> _Task to carry out_
Your job is to copy every line in the material containing the word "fiți".

> _Source records_
↓↓↓

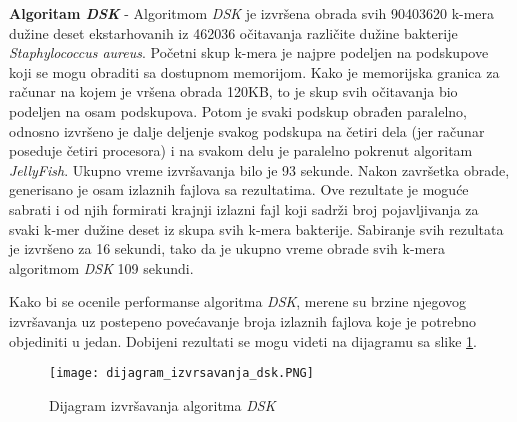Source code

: \documentclass[12pt,oneside]{memoir}
\begin{document}
\textbf{Algoritam \textit{DSK}} - Algoritmom \textit{DSK} je izvršena obrada svih 90403620 k-mera dužine deset ekstarhovanih iz 462036 očitavanja različite dužine bakterije \textit{Staphylococcus aureus}. Početni skup k-mera je najpre podeljen na podskupove koji se mogu obraditi sa dostupnom memorijom. Kako je memorijska granica za računar na kojem je vršena obrada 120KB, to je skup svih očitavanja bio podeljen na osam podskupova. Potom je svaki podskup obrađen paralelno, odnosno izvršeno je dalje deljenje svakog podskupa na četiri dela (jer računar poseduje četiri procesora) i na svakom delu je paralelno pokrenut algoritam \textit{JellyFish}. Ukupno vreme izvršavanja bilo je 93 sekunde. Nakon završetka obrade, generisano je osam izlaznih fajlova sa rezultatima. Ove rezultate je moguće sabrati i od njih formirati krajnji izlazni fajl koji sadrži broj pojavljivanja za svaki k-mer dužine deset iz skupa svih k-mera bakterije. Sabiranje svih rezultata je izvršeno za 16 sekundi, tako da je ukupno vreme obrade svih k-mera algoritmom \textit{DSK} 109 sekundi.

Kako bi se ocenile performanse algoritma \textit{DSK}, merene su brzine njegovog izvršavanja uz postepeno povećavanje broja izlaznih fajlova koje je potrebno objediniti u jedan. Dobijeni rezultati se mogu videti na dijagramu sa slike \ref{fig:dijagramIzvrsavanjaDSK}.

\begin{figure}[!ht]
  \centering
  \texttt{[image: dijagram\_izvrsavanja\_dsk.PNG]}
  \caption{Dijagram izvršavanja algoritma \textit{DSK}}
  \label{fig:dijagramIzvrsavanjaDSK}
\end{figure}

\end{document}
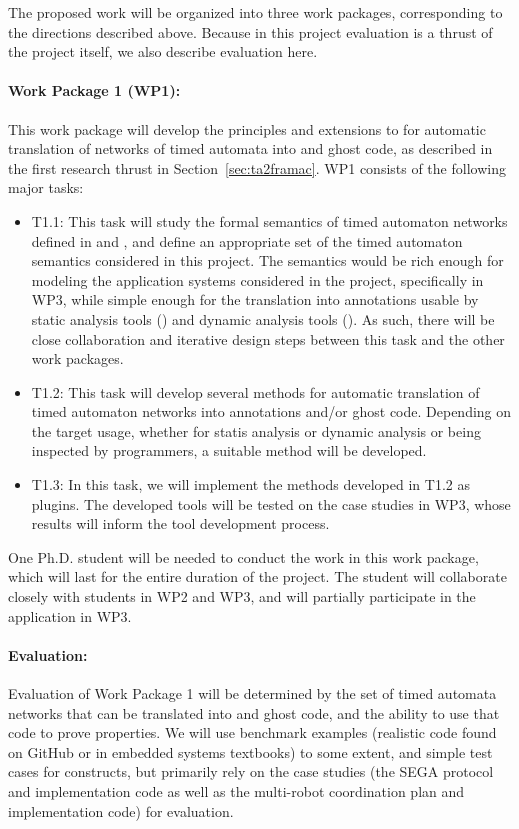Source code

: The proposed work will be organized into three work packages,
corresponding to the directions described above.  Because in this
project evaluation is a thrust of the project itself,
we also describe evaluation here.

\paragraph{Work Package 1 (WP1):} This work package will develop the principles and extensions to \framac for automatic translation of networks of timed automata into \acsl and ghost code, as described in the first research thrust in Section~\ref{sec:ta2framac}.
WP1 consists of the following major tasks:
\begin{itemize}[labelsep=3pt,leftmargin=12pt]

\item T1.1: This task will study the formal semantics of timed automaton networks defined in \uppaal and \prism, and define an appropriate set of the timed automaton semantics considered in this project.  The semantics would be rich enough for modeling the application systems considered in the project, specifically in WP3, while simple enough for the translation into annotations usable by static analysis tools (\framac) and dynamic analysis tools (\deepstate).  As such, there will be close collaboration and iterative design steps between this task and the other work packages. %

\item T1.2: This task will develop several methods for automatic translation of timed automaton networks into \acsl annotations and/or ghost code.  Depending on the target usage, whether for statis analysis or dynamic analysis or being inspected by programmers, a suitable method will be developed.

\item T1.3: In this task, we will implement the methods developed in T1.2 as \framac plugins.  The developed tools will be tested on the case studies %
  in WP3, whose results will inform the tool development process.
\end{itemize}

One Ph.D. student will be needed to conduct the work in this work package, which will last for the entire duration of the project.
The student will collaborate closely with students in WP2 and WP3, and
will partially participate in the application in WP3.

\paragraph{Evaluation:} Evaluation of
Work Package 1 will be determined by the set of timed automata
networks that can be translated into \acsl and ghost code, and the
ability to use that code to prove properties.  We will use benchmark
examples (realistic code found on GitHub or in embedded systems
textbooks) to some extent, and simple test cases for constructs, but
primarily rely on the case studies (the SEGA protocol and
implementation code as well as the multi-robot coordination plan and
implementation code) for evaluation.


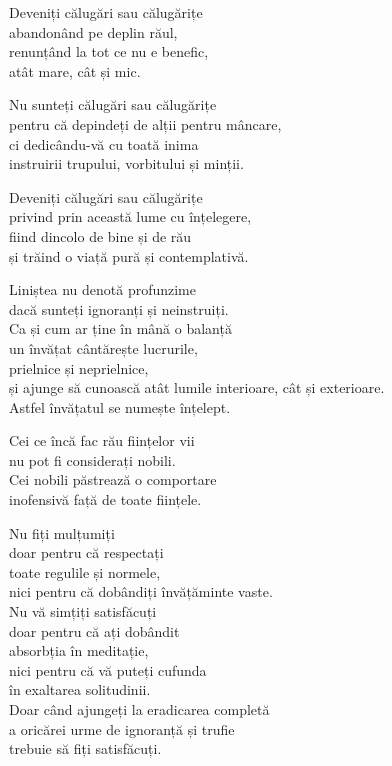 Deveniți călugări sau călugărițe\\
abandonând pe deplin răul,\\
renunțând la tot ce nu e benefic,\\
atât mare, cât și mic.


Nu sunteți călugări sau călugărițe\\
pentru că depindeți de alții pentru mâncare,\\
ci dedicându-vă cu toată inima\\
instruirii trupului, vorbitului și minții.


Deveniți călugări sau călugărițe\\
privind prin această lume cu înțelegere,\\
fiind dincolo de bine și de rău\\
și trăind o viață pură și contemplativă.


Liniștea nu denotă profunzime\\
dacă sunteți ignoranți și neinstruiți.\\
Ca și cum ar ține în mână o balanță\\
un învățat cântărește lucrurile,\\
prielnice și neprielnice,\\
și ajunge să cunoască atât lumile interioare, cât și exterioare.\\
Astfel învățatul se numește înțelept.


Cei ce încă fac rău ființelor vii\\
nu pot fi considerați nobili.\\
Cei nobili păstrează o comportare\\
inofensivă față de toate ființele.


Nu fiți mulțumiți\\
doar pentru că respectați\\
toate regulile și normele,\\
nici pentru că dobândiți învățăminte vaste.\\
Nu vă simțiți satisfăcuți\\
doar pentru că ați dobândit\\
absorbția în meditație,\\
nici pentru că vă puteți cufunda\\
în exaltarea solitudinii.\\
Doar când ajungeți la eradicarea completă\\
a oricărei urme de ignoranță și trufie\\
trebuie să fiți satisfăcuți.
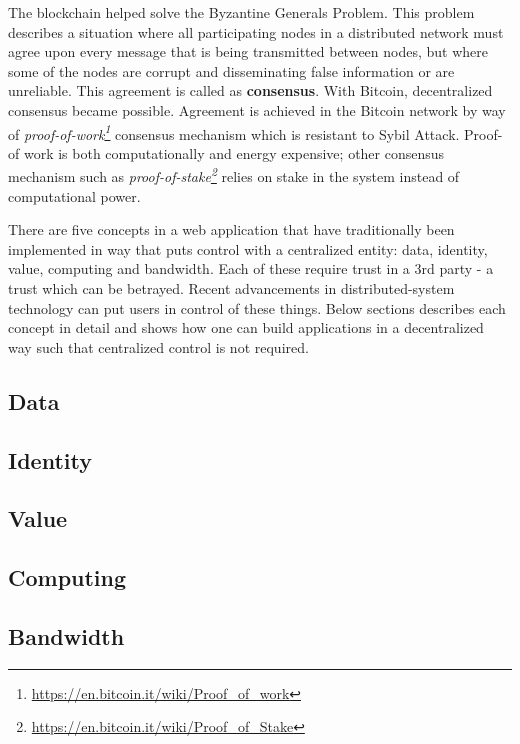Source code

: 	The blockchain helped solve the Byzantine Generals Problem\cite{lamport1982byzantine}. This problem describes a situation where all participating nodes in a distributed network must agree upon every message that is being transmitted between nodes, but where some of the nodes are corrupt and disseminating false information or are unreliable. This agreement is called as \textbf{consensus}. With Bitcoin\cite{nakamoto2008bitcoin}, decentralized consensus became possible. Agreement is achieved in the Bitcoin network by way of \textit{proof-of-work\footnote{\url{https://en.bitcoin.it/wiki/Proof_of_work}}} consensus mechanism which is resistant to Sybil Attack\cite{douceur2002sybil}. Proof-of work is both computationally and energy expensive; other consensus mechanism such as \textit{proof-of-stake\footnote{\url{https://en.bitcoin.it/wiki/Proof_of_Stake}}} relies on stake in the system instead of computational power.
	
	There are five concepts in a web application that have traditionally been implemented in way that puts control with a centralized entity: data, identity, value, computing and bandwidth. Each of these require trust in a 3rd party - a trust which can be betrayed. Recent advancements in distributed-system technology can put users in control of these things. Below sections describes each concept in detail and shows how one can build applications in a decentralized way such that centralized control is not required.

	\subsection{Data}
	
	\subsection{Identity}
	
	\subsection{Value}
	
	\subsection{Computing}
	
	\subsection{Bandwidth}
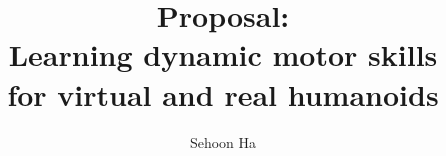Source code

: \documentclass[12pt]{gatech-thesis}
\title{Proposal: \protect\\ Learning dynamic motor skills \protect\\ for virtual and real humanoids} %
\author{Sehoon Ha}
\begin{document}


\begin{preliminary}
\contents



\end{preliminary}





\end{document}
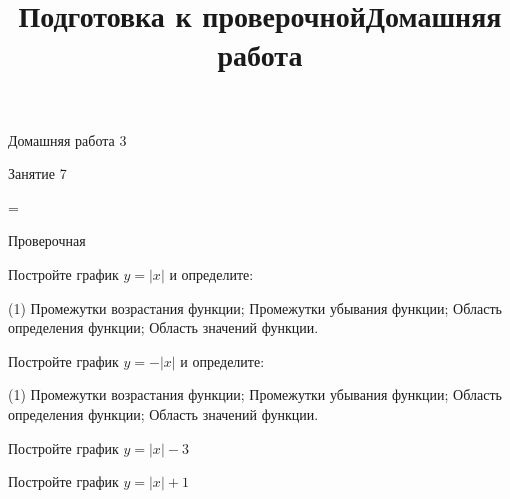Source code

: \begin{homework}[number=3]
	\begin{listofex}
		\item Домашняя работа 3
	\end{listofex}
\end{homework}

\begin{class}[number=7]
	\title{Подготовка к проверочной}
	\begin{listofex}
		\item Занятие 7
	\end{listofex}
\end{class}

=%
\begin{exam}
	\begin{listofex}
		\item Проверочная
	\end{listofex}
\end{exam}

\begin{consultation}
	\begin{listofex}
		\item Постройте график \( y=|x| \) и определите: 
		\begin{tasks}(1)
			\task Промежутки возрастания функции;
			\task Промежутки убывания функции;
			\task Область определения функции;
			\task Область значений функции.
		\end{tasks}
		\item Постройте график \( y=-|x| \) и определите: 
		\begin{tasks}(1)
			\task Промежутки возрастания функции;
			\task Промежутки убывания функции;
			\task Область определения функции;
			\task Область значений функции.
		\end{tasks}
		\item Постройте график \( y=|x|-3 \)
	\end{listofex}
	\newpage
	\title{Домашняя работа}
	\begin{listofex}
		\item Постройте график \( y=|x|+1 \)
	\end{listofex}
\end{consultation}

↑↑↑

> _Written response_
Nu fiți mulțumiți\\
trebuie să fiți satisfăcuți.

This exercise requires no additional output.